Ground rent was, for many Baltimoreans, another quaint Charm City quirk: an archaic system left over from Colonial times in which some local homeowners own their homes, but not the ground they sit on, necessitating modest semiannual payments to the land's owner. "Everyone tells me, you know, it's not a story," Schulte says. "It's an innocent little thing."

Nonetheless, Schulte and Arney spent six months digging into court records and knocking on doors all over the city, only to discover a small group of businesspeople using unpaid ground rents to exercise liens on properties and even threaten foreclosure. "Thousands of these cases had been filed for something that `never happens,'" Schulte says. "The way this thing had developed, you could owe $48 in ground rent and they could take your house." The series detailed the case of Canton homeowner Vernon Onheiser, who had found himself owing over $17,000 in legal fees and liens after failing to pay a ground rent of $24.
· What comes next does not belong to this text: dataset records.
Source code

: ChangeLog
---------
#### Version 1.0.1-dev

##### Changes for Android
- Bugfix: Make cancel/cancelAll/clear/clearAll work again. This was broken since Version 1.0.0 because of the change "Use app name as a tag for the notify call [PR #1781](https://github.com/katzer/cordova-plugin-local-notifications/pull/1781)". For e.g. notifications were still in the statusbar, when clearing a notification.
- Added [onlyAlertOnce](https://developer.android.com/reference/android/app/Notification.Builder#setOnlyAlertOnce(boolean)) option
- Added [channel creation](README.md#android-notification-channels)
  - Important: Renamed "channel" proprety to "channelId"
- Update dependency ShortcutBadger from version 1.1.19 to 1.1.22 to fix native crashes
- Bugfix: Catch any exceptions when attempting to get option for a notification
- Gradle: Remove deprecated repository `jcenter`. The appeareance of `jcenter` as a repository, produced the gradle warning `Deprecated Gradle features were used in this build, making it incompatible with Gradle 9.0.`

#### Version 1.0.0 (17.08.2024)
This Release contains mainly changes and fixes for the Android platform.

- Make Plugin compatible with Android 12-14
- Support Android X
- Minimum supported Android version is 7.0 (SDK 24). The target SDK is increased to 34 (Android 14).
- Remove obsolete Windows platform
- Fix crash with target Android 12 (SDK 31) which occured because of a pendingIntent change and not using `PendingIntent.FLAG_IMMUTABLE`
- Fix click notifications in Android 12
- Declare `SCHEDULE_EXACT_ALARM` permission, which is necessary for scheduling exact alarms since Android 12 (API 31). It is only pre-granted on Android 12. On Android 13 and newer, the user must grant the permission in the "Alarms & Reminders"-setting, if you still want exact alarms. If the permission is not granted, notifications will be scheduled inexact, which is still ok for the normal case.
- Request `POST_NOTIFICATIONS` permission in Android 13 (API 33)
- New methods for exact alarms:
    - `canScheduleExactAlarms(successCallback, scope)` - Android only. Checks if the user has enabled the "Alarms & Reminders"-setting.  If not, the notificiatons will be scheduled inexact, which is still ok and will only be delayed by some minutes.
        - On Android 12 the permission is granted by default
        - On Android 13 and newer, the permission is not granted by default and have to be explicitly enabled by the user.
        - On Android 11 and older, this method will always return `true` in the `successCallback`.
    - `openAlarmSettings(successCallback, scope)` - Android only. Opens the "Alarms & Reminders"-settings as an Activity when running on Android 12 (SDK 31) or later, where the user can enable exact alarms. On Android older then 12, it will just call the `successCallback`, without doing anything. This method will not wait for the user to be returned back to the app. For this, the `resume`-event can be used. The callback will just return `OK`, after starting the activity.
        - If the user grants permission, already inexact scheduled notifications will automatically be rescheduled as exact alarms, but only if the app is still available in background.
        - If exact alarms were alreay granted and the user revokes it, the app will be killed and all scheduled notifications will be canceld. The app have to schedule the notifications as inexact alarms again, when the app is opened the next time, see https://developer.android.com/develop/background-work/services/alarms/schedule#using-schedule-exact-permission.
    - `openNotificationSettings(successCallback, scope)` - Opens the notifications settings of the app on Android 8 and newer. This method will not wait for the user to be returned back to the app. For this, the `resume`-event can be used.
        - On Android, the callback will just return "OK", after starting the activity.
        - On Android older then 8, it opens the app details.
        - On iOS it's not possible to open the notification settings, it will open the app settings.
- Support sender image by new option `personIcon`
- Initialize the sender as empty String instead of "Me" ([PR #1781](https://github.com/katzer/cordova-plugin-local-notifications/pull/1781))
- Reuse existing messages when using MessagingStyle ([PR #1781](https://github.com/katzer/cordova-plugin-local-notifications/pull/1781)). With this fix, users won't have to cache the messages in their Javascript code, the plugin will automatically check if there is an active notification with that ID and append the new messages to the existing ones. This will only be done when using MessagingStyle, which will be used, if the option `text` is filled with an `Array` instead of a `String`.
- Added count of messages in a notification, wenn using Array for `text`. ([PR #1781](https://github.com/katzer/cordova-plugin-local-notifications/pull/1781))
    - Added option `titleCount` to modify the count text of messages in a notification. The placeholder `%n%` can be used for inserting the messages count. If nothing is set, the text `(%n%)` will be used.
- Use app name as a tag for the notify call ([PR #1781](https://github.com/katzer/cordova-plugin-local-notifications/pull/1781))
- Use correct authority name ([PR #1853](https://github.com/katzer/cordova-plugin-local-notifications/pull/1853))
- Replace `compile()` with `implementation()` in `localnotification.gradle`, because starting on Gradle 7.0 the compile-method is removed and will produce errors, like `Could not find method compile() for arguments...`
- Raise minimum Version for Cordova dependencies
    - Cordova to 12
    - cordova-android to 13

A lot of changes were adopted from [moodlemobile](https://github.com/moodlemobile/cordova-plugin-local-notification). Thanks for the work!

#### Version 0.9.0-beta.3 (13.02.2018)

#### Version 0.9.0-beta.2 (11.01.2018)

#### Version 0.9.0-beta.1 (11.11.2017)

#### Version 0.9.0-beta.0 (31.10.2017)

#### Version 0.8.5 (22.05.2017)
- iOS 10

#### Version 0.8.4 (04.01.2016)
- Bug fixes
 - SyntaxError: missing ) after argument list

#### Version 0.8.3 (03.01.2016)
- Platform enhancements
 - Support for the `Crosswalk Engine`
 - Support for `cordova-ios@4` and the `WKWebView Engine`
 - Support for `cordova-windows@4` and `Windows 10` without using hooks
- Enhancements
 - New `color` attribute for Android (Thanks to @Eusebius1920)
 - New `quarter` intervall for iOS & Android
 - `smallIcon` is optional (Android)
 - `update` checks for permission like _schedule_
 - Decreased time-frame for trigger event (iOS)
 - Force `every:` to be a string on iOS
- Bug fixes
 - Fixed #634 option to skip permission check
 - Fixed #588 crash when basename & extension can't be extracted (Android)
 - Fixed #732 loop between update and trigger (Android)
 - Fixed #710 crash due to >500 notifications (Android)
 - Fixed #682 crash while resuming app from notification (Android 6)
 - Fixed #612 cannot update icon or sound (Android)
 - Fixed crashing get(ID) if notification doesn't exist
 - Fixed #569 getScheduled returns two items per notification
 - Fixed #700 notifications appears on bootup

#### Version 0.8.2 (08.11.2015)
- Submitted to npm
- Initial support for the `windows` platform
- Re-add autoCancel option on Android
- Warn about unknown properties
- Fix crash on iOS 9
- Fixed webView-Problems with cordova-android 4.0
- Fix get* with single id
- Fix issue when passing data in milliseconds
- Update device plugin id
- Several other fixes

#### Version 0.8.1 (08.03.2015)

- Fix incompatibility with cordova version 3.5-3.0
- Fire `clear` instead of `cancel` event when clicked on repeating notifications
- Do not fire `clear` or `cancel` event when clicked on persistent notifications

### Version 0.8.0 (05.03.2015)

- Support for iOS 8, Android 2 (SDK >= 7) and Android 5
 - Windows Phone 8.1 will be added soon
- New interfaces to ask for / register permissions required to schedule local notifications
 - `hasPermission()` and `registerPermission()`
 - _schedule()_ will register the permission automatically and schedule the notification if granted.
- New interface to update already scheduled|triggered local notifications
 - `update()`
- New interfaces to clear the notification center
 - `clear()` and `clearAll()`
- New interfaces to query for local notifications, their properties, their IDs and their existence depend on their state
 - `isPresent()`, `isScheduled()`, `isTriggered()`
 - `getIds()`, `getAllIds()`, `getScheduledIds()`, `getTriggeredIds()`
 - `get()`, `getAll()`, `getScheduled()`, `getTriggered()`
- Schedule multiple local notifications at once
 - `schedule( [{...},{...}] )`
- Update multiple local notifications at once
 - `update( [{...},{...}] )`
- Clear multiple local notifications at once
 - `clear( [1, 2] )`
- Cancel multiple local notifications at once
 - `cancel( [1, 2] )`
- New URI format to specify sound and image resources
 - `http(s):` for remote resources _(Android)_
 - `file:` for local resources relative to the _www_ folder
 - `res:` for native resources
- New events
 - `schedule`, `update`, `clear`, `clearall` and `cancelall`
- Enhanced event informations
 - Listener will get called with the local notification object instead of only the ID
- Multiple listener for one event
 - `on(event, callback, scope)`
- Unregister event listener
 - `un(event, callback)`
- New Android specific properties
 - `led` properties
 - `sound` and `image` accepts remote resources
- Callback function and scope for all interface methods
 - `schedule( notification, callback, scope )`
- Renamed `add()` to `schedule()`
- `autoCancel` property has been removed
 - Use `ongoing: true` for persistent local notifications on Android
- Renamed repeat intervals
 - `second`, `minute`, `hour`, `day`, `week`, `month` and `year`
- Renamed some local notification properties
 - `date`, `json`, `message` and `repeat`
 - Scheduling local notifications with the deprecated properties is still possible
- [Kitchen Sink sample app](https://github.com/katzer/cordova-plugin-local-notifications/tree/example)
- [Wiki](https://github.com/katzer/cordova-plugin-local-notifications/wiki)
Following the Sun story and subsequent outcry, ground rents suddenly became a legislative priority for Gov. Martin O'Malley and Mayor Sheila Dixon. Eventually a cap was put on legal fees. And, as Schulte notes, it all began with a phone call to the business section.

As of July 29, the daily business section had been cut and replaced by a business page elsewhere in the paper. It will now be included in what some reporters call the "%uFFFDber-news" section. Schulte's colleague on the story, Arney, took a buyout earlier in the year and is now preparing for a new career as a teacher. Schulte is also leaving the newsroom, but he plans to do contract work with The Sun.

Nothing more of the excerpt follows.